The GESI framework aims to actively challenge existing gender norms, promote positions of social and political influence. The shift from a fossil-based energy matrix to a renewable-based energy matrix must incorporate the GESI perspective in the assessments, plans and actions. GESI-centred interventions are intersectional—the idea that all inequalities are linked—, which leads to better designed climate actions as intersectionality allows a more comprehensive understanding of community needs, and community prosperity needs the input from everyone (UK PACT, 2021c; UK PACT, 2021b). Critical intersectionality means to pay attention to how power and social and political relations shape the world to avoid falling into oversimplified dichotomies such as men-versus-women or victim-or-steward issues (Djoudi, et al., 2016). It is worth to note that the concept of community is frequently used to refer to a homogenous body, but in practice, communities are constituted by individuals with specific interests regarding economic position, age, gender, ethnic backgrounds, etc., so approaching the communities to understand their unique position is key, instead of making assumptions (SDG Fund, 2017).
Social inclusion must build resilient and accountable societies and expand opportunities for everyone, helping individuals overcome obstacles to fully participate in society and being able to shape their own future. This requires participation from all areas of society: governments, communities, civil society, the private sector, and other stakeholders. People should be able to drive their own solutions, which can be boosted by building on participatory approaches and the own values of communities, which provides more engagement. Any project should stand for transparency, accountability, non-discrimination, and public participation (The World Bank , 2021).

Assessment of the greenhouse gas mitigation potential of green hydrogen.
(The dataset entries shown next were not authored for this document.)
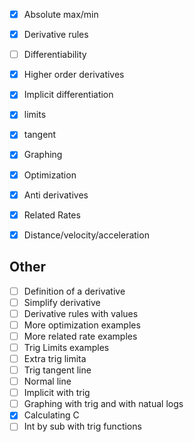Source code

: - [x] Absolute max/min
- [x] Derivative rules
- [ ] Differentiability
- [x] Higher order derivatives
- [x] Implicit differentiation
- [x] limits
- [x] tangent
- [x] Graphing
- [x] Optimization
- [x] Anti derivatives
- [x] Related Rates
- [x]  Distance/velocity/acceleration


## Other
- [ ] Definition of a derivative
- [ ] Simplify derivative 
- [ ] Derivative rules with values
- [ ] More optimization examples
- [ ] More related rate examples
- [ ] Trig Limits examples
- [ ] Extra trig limita
- [ ] Trig tangent line
- [ ] Normal line
- [ ] Implicit with trig
- [ ] Graphing with trig and  with natual logs
- [x] Calculating C
- [ ] Int by sub with trig functions
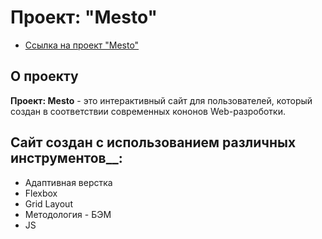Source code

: # Проект: "Mesto"

* [Ссылка на проект "Mesto"](https://yazvinskiy.github.io/mesto/index.html)

## О проекту
  __Проект: Mesto__ - это интерактивный сайт для пользователей, который создан в соответствии современных кононов Web-разроботки.
## Сайт создан с использованием различных инструментов__:  
*  Адаптивная верстка
*  Flexbox     
*  Grid Layout
*  Методология - БЭМ 
*  JS
 
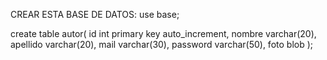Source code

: CREAR ESTA BASE DE DATOS:
use base;

create table autor(
    id int primary key auto_increment,
    nombre varchar(20),
    apellido varchar(20),
    mail varchar(30),
    password varchar(50),
    foto blob
);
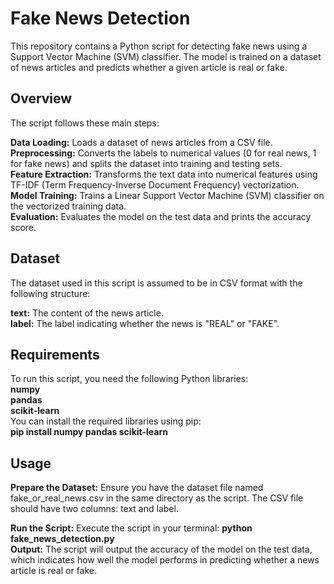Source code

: <h1> Fake News Detection </h1>
This repository contains a Python script for detecting fake news using a Support Vector Machine (SVM) classifier. The model is trained on a dataset of news articles and predicts whether a given article is real or fake.

<h2> Overview </h2>
The script follows these main steps:

<b>Data Loading:</b> Loads a dataset of news articles from a CSV file. <br>
<b>Preprocessing:</b> Converts the labels to numerical values (0 for real news, 1 for fake news) and splits the dataset into training and testing sets. <br>
<b>Feature Extraction:</b> Transforms the text data into numerical features using TF-IDF (Term Frequency-Inverse Document Frequency) vectorization. <br>
<b>Model Training:</b> Trains a Linear Support Vector Machine (SVM) classifier on the vectorized training data.<br>
<b>Evaluation:</b> Evaluates the model on the test data and prints the accuracy score.

<h2> Dataset </h2>
The dataset used in this script is assumed to be in CSV format with the following structure:<br>

<b>text:</b> The content of the news article.<br>
<b>label:</b> The label indicating whether the news is "REAL" or "FAKE".<br>

<h2> Requirements </h2>
To run this script, you need the following Python libraries:<br>
<b>numpy</b><br>
<b>pandas</b><br>
<b>scikit-learn</b><br>
You can install the required libraries using pip:<br>
<b>pip install numpy pandas scikit-learn</b>

<h2> Usage </h2>
<b>Prepare the Dataset:</b>
Ensure you have the dataset file named fake_or_real_news.csv in the same directory as the script. The CSV file should have two columns: text and label.<br>

<b>Run the Script:</b>
Execute the script in your terminal:
<b>python fake_news_detection.py</b><br>
<b>Output:</b>
The script will output the accuracy of the model on the test data, which indicates how well the model performs in predicting whether a news article is real or fake.

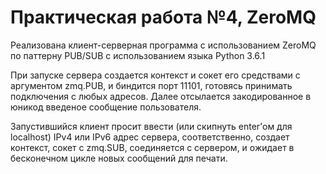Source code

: # Практическая работа №4, ZeroMQ


Реализована клиент-серверная программа с использованием ZeroMQ по паттерну PUB/SUB с использованием языка Python 3.6.1

При запуске сервера создается контекст и сокет его средствами с аргументом zmq.PUB, и биндится порт 11101, готовясь принимать подключения с любых адресов. Далее отсылается закодированное в юникод введеное сообщение пользователя.

Запустившийся клиент просит ввести (или скипнуть enter’ом для localhost) IPv4 или IPv6 адрес сервера, соответственно, создает контекст, сокет с zmq.SUB, соединяется с сервером, и ожидает в бесконечном цикле новых сообщений для печати.

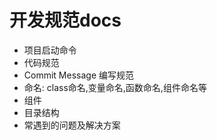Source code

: # 开发规范docs
* 项目启动命令
* 代码规范
* Commit Message 编写规范
* 命名: class命名,变量命名,函数命名,组件命名等
* 组件
* 目录结构
* 常遇到的问题及解决方案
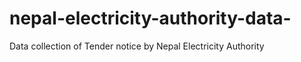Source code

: # nepal-electricity-authority-data-
Data collection of Tender notice by Nepal Electricity Authority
An implementation roadmap for Mexico

Hydrogen offers important benefits in terms of greenhouse gas (GHG) mitigation and energy security for the world. Several applications of hydrogen are currently being explored in pilot-scale projects from the private sector, sometimes with the support from national and regional funds. The versatility of hydrogen has promoted projects targeting all areas of energy consumption (mobility, heat in buildings and the industry, power generation) and as a feedstock in industry (refining, chemical, iron and steel, mining). These applications are emerging, and their adoption is accelerating around the world as decarbonisation efforts towards net-zero emissions strengthen. For this reason, it is vital to locate resources for research and development (R&D) of technologies and policies to foster and give shape to a rapid adoption and development of hydrogen solutions. Moreover, a solution for a problem in one location may not be the perfect fit for another, so a careful assessment of each case will ensure the best solutions are implemented.
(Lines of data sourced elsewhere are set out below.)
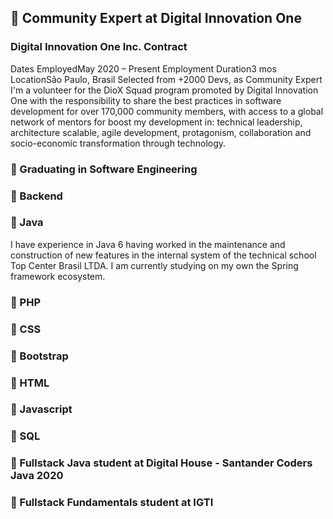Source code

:## 👯 Community Expert at Digital Innovation One<br>
### Digital Innovation One Inc. Contract
Dates EmployedMay 2020 – Present
Employment Duration3 mos
LocationSão Paulo, Brasil
Selected from +2000 Devs, as Community Expert
I'm a volunteer for the DioX Squad program promoted by Digital
Innovation One with the responsibility to share the best
practices in software development for over 170,000
community members, with access to a global network of mentors for
boost my development in: technical leadership, architecture
scalable, agile development, protagonism, collaboration and
socio-economic transformation through technology.
### 🌱 Graduating in Software Engineering<br>
### 🔭 Backend<br>
### 🌱 Java<br>
I have experience in Java 6 having worked in the maintenance and construction of new features in the internal system of the technical school Top Center Brasil LTDA.
I am currently studying on my own the Spring framework ecosystem.
### 🔭 PHP<br>
### 🔭 CSS<br>
### 🔭 Bootstrap<br>
### 🔭 HTML<br>
### 🔭 Javascript<br>
### 🔭 SQL<br>
### 🌱 Fullstack Java student at Digital House - Santander Coders Java 2020
### 🌱 Fullstack Fundamentals student at IGTI

<!--
**eRodriguesSantana/eRodriguesSantana** is a ✨ _special_ ✨ repository because its `README.md` (this file) appears on your GitHub profile.

Here are some ideas to get you started:

- 🔭 I’m currently working on ...
- 🌱 I’m currently learning ...
- 👯 I’m looking to collaborate on ...
- 🤔 I’m looking for help with ...
- 💬 Ask me about ...
- 📫 How to reach me: ...
- 😄 Pronouns: ...
- ⚡ Fun fact: ...
-->

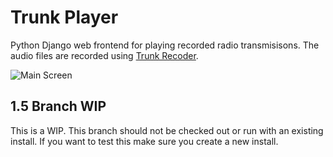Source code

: Trunk Player
============

Python Django web frontend for playing recorded radio transmisisons. The audio files are recorded using [Trunk Recoder](https://github.com/robotastic/trunk-recorder).

![Main Screen](/../master/docs/images/trunk_player_main.png?raw=true "Main Screen")

## 1.5 Branch WIP
  This is a WIP. This branch should not be checked out or run with an existing install. If you want to test this make sure you create a new install.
Hydrogen decarbonisation efforts from 2020 to 2070 will need a strong commitment to invest in zero-carbon hydrogen production and use from 2020 to 2035, so that costs can be reduced. Between 2035 and 2050, structural shifts based on available and near-mature technology need to emerge, and R&D efforts for hydrogen production and use must continue so that in the last 20 years of the period (2050-2070), zero-carbon H2 production and use are widespread in areas such as heavy industries (Rissman, et al., 2020). The IEA (2020d) expects a substantial increase in hydrogen and hydrogen-related sources (hydrogen, ammonia, synthetic fuels, electricity from hydrogen, among others) between 2019 and 2070, reaching a 12 times higher demand for hydrogen-related power sources in comparison to oil and gas. Moreover, hydrogen and hydrogen-based fuels may account for 8% of global CO2 emission reductions (6% from transport and 2% from industry)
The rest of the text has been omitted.